3:03 AM
7 hours later…
10:36 AM
I have a didactic question for those more experienced than me. It's not urgent (I'm not about to give such a class, I'm just idly considering it for next year -- there's plenty of time to change my mind!), but I think it is interesting. Suppose I wanted to give a master level course on some homotopy theory topic, and that I'd like to give it an ∞-categorical perspective, because I believe it is the more natural approach to the material, and also that's how I think about it.
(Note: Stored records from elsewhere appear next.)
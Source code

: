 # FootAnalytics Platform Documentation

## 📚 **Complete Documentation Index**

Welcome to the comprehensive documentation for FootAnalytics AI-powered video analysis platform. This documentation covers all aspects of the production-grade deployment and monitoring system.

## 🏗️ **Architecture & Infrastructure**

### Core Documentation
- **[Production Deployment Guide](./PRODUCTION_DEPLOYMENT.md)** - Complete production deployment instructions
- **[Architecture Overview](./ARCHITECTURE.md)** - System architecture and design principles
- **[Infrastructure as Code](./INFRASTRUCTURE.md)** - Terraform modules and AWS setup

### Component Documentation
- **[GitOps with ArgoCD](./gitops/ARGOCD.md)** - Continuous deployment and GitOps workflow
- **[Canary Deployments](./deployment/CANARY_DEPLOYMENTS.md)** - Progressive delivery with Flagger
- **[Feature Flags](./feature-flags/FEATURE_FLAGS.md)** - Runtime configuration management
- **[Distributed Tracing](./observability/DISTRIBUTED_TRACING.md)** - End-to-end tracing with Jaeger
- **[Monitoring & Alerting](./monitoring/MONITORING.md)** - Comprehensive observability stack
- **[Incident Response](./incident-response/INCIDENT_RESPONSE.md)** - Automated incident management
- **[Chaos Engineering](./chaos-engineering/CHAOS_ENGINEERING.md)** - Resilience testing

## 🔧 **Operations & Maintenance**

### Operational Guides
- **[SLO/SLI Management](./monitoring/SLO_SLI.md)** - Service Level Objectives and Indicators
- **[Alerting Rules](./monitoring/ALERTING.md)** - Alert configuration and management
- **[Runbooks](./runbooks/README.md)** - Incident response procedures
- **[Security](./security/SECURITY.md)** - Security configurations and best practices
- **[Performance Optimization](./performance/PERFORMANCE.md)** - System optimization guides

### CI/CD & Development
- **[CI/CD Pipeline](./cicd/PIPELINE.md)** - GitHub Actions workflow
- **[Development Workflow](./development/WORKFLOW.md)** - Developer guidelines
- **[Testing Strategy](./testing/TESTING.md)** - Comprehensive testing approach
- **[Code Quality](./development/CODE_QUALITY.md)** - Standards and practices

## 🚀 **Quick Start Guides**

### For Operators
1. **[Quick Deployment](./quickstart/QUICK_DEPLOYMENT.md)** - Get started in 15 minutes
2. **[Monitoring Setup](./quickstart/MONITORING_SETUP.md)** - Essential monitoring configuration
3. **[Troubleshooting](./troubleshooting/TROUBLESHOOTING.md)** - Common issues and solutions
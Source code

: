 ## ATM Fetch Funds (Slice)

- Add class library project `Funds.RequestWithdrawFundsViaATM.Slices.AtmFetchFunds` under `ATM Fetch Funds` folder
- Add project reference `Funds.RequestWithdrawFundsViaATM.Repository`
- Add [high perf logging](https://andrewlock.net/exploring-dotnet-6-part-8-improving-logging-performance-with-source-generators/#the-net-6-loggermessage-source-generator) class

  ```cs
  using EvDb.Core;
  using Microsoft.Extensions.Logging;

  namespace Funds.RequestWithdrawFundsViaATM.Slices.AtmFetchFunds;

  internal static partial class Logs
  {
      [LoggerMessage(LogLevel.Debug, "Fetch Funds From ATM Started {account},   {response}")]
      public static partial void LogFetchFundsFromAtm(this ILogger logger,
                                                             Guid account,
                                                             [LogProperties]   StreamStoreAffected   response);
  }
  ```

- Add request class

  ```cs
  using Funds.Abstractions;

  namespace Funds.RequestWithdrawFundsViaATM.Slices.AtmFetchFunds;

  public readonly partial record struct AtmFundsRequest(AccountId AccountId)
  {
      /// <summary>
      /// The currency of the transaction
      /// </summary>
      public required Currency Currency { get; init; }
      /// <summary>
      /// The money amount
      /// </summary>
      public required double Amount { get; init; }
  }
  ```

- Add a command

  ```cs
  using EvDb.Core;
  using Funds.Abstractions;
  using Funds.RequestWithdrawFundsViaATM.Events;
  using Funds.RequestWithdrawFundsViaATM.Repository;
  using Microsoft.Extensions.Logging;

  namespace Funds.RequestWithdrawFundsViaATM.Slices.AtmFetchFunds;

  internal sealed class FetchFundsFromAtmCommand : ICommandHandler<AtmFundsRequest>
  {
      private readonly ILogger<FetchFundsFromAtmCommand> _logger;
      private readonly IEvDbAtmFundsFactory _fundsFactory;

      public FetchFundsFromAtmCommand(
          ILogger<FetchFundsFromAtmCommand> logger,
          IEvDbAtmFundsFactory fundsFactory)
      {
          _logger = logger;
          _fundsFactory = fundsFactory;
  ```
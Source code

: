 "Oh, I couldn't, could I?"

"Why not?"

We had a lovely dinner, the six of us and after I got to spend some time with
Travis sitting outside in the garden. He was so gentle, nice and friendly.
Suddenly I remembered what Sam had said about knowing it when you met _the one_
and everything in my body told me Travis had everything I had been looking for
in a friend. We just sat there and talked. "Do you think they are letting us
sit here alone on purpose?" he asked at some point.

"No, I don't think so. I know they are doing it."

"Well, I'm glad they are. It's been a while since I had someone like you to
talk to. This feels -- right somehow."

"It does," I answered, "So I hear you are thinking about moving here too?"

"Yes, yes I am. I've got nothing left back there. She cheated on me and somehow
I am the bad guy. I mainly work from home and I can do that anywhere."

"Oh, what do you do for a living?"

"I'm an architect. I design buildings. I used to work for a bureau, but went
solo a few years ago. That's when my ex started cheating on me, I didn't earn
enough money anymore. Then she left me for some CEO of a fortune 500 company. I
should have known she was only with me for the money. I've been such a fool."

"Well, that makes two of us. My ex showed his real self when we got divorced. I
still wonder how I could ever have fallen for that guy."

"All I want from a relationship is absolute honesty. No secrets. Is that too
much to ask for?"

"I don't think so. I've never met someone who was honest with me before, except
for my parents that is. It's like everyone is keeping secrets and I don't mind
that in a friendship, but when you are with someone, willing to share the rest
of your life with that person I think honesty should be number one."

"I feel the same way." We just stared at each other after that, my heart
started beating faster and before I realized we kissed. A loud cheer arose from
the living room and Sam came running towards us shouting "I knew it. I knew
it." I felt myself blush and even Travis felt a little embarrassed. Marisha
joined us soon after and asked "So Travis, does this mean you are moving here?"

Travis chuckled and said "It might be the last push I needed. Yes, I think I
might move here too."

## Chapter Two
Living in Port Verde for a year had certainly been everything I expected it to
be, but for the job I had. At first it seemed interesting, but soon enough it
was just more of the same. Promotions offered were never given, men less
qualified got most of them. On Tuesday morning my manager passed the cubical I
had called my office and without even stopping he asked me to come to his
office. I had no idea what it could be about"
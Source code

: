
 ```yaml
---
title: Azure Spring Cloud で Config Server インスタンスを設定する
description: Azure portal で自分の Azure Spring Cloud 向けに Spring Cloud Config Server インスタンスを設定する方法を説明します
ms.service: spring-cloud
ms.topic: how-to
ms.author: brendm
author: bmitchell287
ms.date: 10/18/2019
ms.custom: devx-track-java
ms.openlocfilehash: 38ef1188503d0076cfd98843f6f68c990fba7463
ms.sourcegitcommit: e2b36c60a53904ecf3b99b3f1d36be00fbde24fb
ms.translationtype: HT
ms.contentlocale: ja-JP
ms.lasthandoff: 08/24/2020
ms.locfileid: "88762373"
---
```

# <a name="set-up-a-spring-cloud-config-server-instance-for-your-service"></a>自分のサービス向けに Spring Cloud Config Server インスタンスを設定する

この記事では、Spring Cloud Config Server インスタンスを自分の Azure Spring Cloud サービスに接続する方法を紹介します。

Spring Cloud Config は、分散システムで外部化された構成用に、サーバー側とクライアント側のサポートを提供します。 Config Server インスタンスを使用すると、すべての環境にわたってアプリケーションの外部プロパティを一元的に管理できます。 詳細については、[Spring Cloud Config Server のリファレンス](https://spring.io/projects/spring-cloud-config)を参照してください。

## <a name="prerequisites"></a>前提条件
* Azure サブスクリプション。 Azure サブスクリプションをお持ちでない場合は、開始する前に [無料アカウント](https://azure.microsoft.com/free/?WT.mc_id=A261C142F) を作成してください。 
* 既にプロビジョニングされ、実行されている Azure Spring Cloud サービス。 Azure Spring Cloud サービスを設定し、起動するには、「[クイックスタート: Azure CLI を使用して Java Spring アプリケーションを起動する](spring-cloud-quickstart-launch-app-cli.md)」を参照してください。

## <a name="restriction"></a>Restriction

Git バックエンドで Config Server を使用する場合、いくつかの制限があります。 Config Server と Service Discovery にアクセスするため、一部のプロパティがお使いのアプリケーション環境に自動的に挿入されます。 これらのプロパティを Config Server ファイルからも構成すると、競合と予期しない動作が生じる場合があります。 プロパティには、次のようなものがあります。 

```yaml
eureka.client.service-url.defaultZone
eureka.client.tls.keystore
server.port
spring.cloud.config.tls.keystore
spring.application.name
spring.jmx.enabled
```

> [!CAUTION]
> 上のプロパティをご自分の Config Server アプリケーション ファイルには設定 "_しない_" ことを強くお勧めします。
Of course there's no way I can actually do the whole theory of ∞-categories in the course as a prelude. What's the best approach? Is there a reasonably self-contained fragment of ∞-categories that one can do in 1-2 lectures before moving on to the main topic (naturally blackboxing some theorems)? Is there another technique one can use? Or is the whole idea just impossible?
6 hours later…
4:20 PM
3 hours later…
6:58 PM
While we're talking about names of groups, what about the unitary analogue of String? I've sometimes called this the "unitary string group", or "StringU". But I hate it.
@DenisNardin. The only thing I know how to do is to pretend everyone else knows about $\infty$-categories. I feel like that works for me because I actually don't know much about $\infty$-categories (more precisely, I don't feel comfortable with quasicategories at all, so all my thinking is basically in some other model anyway).